> _Material for this task_:
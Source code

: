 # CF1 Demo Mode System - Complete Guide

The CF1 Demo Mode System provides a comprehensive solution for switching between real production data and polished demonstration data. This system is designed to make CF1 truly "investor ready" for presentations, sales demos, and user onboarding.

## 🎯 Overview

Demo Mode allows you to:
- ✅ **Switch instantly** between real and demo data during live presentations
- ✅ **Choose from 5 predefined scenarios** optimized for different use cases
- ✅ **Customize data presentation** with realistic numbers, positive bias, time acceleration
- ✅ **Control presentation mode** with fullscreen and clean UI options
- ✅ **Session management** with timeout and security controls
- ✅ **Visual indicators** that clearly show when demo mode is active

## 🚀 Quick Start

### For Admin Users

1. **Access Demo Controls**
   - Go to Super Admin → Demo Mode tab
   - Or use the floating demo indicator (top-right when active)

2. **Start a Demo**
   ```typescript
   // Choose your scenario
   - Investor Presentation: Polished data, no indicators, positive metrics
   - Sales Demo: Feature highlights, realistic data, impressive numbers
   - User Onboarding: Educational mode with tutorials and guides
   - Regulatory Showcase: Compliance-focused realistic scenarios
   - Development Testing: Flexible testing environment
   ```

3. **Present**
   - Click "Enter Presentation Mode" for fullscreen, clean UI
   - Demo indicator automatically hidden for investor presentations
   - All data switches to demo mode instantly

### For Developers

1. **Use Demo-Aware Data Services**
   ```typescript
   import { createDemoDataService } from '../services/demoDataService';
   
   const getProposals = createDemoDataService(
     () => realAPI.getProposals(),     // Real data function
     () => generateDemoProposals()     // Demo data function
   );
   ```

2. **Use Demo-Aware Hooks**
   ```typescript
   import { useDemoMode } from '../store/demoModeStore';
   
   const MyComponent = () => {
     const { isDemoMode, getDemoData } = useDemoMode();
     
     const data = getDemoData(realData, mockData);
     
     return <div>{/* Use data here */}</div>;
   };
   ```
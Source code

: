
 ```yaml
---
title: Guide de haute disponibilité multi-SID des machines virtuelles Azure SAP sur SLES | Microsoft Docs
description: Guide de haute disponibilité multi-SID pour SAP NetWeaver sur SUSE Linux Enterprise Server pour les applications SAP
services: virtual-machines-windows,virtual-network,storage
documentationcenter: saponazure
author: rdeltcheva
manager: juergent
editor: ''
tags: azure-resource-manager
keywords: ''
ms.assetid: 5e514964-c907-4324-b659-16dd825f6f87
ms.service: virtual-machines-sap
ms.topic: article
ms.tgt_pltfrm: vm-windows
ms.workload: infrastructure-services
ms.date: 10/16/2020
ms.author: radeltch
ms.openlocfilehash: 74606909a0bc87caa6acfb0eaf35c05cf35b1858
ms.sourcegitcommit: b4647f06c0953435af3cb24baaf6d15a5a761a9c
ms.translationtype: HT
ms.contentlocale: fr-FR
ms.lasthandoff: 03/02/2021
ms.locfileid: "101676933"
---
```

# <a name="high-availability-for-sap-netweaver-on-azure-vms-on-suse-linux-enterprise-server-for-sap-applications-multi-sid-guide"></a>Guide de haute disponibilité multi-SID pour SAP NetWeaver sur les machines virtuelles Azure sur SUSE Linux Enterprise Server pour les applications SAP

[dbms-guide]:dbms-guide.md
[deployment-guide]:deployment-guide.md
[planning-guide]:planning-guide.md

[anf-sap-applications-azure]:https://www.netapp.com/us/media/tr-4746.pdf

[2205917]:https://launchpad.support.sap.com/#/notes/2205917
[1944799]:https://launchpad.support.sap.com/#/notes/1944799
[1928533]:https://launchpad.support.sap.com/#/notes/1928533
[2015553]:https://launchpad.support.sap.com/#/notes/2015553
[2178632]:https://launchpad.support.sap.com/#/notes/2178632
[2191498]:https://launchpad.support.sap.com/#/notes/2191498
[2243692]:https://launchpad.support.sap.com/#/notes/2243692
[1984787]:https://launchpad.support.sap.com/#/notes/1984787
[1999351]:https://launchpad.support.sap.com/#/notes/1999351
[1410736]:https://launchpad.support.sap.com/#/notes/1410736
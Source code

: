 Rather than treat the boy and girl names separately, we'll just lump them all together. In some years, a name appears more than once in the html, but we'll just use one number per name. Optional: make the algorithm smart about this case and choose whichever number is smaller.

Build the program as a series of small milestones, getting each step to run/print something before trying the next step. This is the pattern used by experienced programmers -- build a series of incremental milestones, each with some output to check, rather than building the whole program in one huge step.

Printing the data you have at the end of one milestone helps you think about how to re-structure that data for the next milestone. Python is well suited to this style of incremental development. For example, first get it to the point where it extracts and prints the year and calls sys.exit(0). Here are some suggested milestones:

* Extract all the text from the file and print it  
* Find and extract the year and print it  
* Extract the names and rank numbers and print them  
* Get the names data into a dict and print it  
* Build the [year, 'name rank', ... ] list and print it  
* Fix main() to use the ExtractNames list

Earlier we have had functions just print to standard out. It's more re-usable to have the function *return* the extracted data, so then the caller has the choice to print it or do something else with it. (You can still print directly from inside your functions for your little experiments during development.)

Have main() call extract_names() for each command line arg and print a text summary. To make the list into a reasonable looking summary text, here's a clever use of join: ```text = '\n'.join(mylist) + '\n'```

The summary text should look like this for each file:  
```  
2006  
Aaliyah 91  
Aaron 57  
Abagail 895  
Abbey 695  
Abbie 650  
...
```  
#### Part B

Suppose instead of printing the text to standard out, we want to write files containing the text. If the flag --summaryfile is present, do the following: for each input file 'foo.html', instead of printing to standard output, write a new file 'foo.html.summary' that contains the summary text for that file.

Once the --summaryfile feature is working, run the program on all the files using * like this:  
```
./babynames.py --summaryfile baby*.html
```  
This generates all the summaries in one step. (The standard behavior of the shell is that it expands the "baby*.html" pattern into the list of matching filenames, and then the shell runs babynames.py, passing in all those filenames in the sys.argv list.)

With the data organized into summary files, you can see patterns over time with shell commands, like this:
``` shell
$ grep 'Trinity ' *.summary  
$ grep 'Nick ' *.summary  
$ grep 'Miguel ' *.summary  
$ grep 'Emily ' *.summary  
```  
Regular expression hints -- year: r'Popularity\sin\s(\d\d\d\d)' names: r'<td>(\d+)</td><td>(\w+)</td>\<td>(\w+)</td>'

> _Problem description_:
Take every line from the records above that has the word "realistic" and copy it.

> _Task answer_:
- ✅ **Customize data presentation** with realistic numbers, positive bias, time acceleration
   - Sales Demo: Feature highlights, realistic data, impressive numbers
   - Regulatory Showcase: Compliance-focused realistic scenarios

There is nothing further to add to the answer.